I’ve heard about the Robot Restaurant for a while and had walked past it a number of times during my trips to Kabukicho in Shinjuku. It always seemed like a popular tourist attraction but at ¥8,000 per ticket (approx. $58 USD) at the door, it was a bit too steep to go out of pure curiosity. So when my wife was offered a chance to get a sponsored ticket from Voyagin, in which they offer 15% off discount ticket, I jumped at the opportunity to see what all the fuss was about. Here’s my Shinjuku Robot Restaurant review.
How to Get to Shinjuku Robot Restaurant
Train station: Shinjuku Station East Exit, then follow the directions to Shinjuku Robot Restaurant using Google maps here. It’s about 10-minute walk.
For tourist, the first thing you should know is that it can be a little bit confusing to find the place without the help of Google Maps. The reason for this is that it’s located in Kabukicho, which can be extremely crowded and difficult to navigate. Along with that, the show is actually in a separate building than where you buy the tickets, so it may add to the confusion for a tourist not accustomed to the area. Neither of these are particularly bad things; they’re just things I feel you should know beforehand so you’re prepared.
Once inside, it’s quite cramped; which is normal in most Japanese establishments. There is food available (you buy it along with your ticket), but I would suggest eating before the show, as the menu is very limited. On the night we went they were serving sushi, but I’m not sure if they rotate the menu with other foods. Inside there is popcorn for ¥300, along with beer, and other alcoholic, and non-alcoholic beverages starting at ¥500. But these can only be purchased during intermissions. Another good bit of info to know, is that you can’t use the bathroom during an act, and if you’re in the bathroom once an act starts, you can’t return to your seat.
Robot Restaurant Review
First act: The show started with a highly entertaining, traditional Taiko drums performance mixed with some modern twists, such as neon lights, a rock drum set, and mixed traditional/futuristic costumes. Next, they brought out a long stage to allow for dancers to join in on the music. In all, the first routine was very fun and entertaining, but it did feel slightly out of place in a venue known as the “Robot Restaurant.”

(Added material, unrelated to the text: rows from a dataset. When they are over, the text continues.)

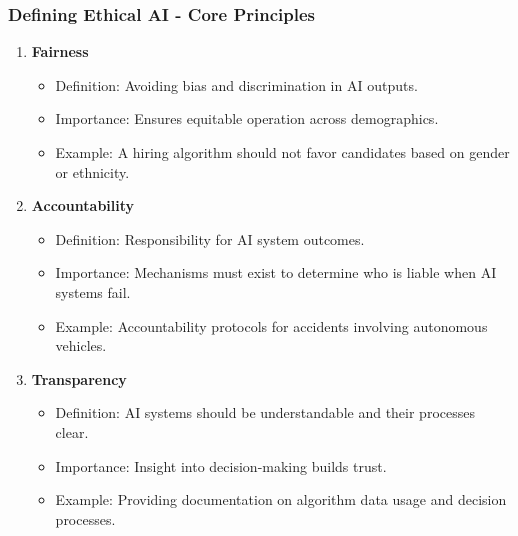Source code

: \documentclass{beamer}
\begin{document}
\begin{frame}[fragile]
    \frametitle{Defining Ethical AI - Core Principles}
    \begin{enumerate}
        \item \textbf{Fairness}
            \begin{itemize}
                \item Definition: Avoiding bias and discrimination in AI outputs.
                \item Importance: Ensures equitable operation across demographics.
                \item Example: A hiring algorithm should not favor candidates based on gender or ethnicity.
            \end{itemize}
        \item \textbf{Accountability}
            \begin{itemize}
                \item Definition: Responsibility for AI system outcomes.
                \item Importance: Mechanisms must exist to determine who is liable when AI systems fail.
                \item Example: Accountability protocols for accidents involving autonomous vehicles.
            \end{itemize}
        \item \textbf{Transparency}
            \begin{itemize}
                \item Definition: AI systems should be understandable and their processes clear.
                \item Importance: Insight into decision-making builds trust.
                \item Example: Providing documentation on algorithm data usage and decision processes.
            \end{itemize}
    \end{enumerate}
\end{frame}
\end{document}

Second act: After an intermission, the second act was undoubtable the weirdest thing I’ve seen during my 7 years in Japan. This act was supposed to tell a story of sorts, which turned out to be ridiculously corny, and included some things which would probably present legal issues if it were performed in America. To start, the voice acting in the entire show is in English, even if the performers themselves don’t speak it. It’s all dubbed over the speakers. This leads to some unintentionally entertaining scenes of performers over-exaggerating their mouth and body movements, to pretend they are speaking in English.
As for the act itself, it’s a story of a distant peaceful planet, unaffected by war, where all the people and animals live in harmony. It’s suddenly attacked by bad guys from the evil Robots world who want to rule it for themselves. During the explanation, there is a video on the giant screens, located on either side of the room, presenting the story. The issue is that the music they play during the shows are straight out of movies, and the characters shown to depict the bad guys are from the popular Blizzard game series, Warcraft. This is not an issue against the show itself, but it does make you wonder if the operators of the show know they are stealing trademarked properties. As for the music, the second act ends with the triumphant music of Indiana Jones. Throughout the show, I heard music from Star Wars, ET, and Jurassic Park. So hopefully they obtained permission from the correct people to use said music.
Third act: The third and final act was the most entertaining of the bunch, and the act from which the Robot Restaurant gets its name. It started with an introduction to all the cast members in the show, followed by an impressively coordinated routine involving around 10 to 12 different Wi-Fi controlled giant robots as the performers danced and sang to music a band was playing on a moving stage.
I say, all this was impressive, because it was amazing to me that they could pull of the show at all within the very narrow stage. It was narrow enough that, had one of the drivers of the robots (moving stages) made a mistake, it would have forced the whole show to stop while they repositioned. The stages were literally inches from each other, and the audience. In fact, I have doubts that such a show would be allowed in countries like the US without their being some kind of barrier between the stage and the platforms.
The Verdict: Is it worth it?
In summary, the show was very entertaining, although, I personally believe it would be more appealing if I had been able to drink during the show. I was driving, thus unable to drink! I don’t, however, believe it’s worth the ¥8,000 price. That said, if you can manage to get the tickets at a discounted price, then it would be worth the time to see it with friends.
It’s an entertaining show, and it really encompasses the modern Japanese culture as a whole. It includes a mix of the campy, zany, and sexy that Japanese people, especially the younger generations, really seem to enjoy.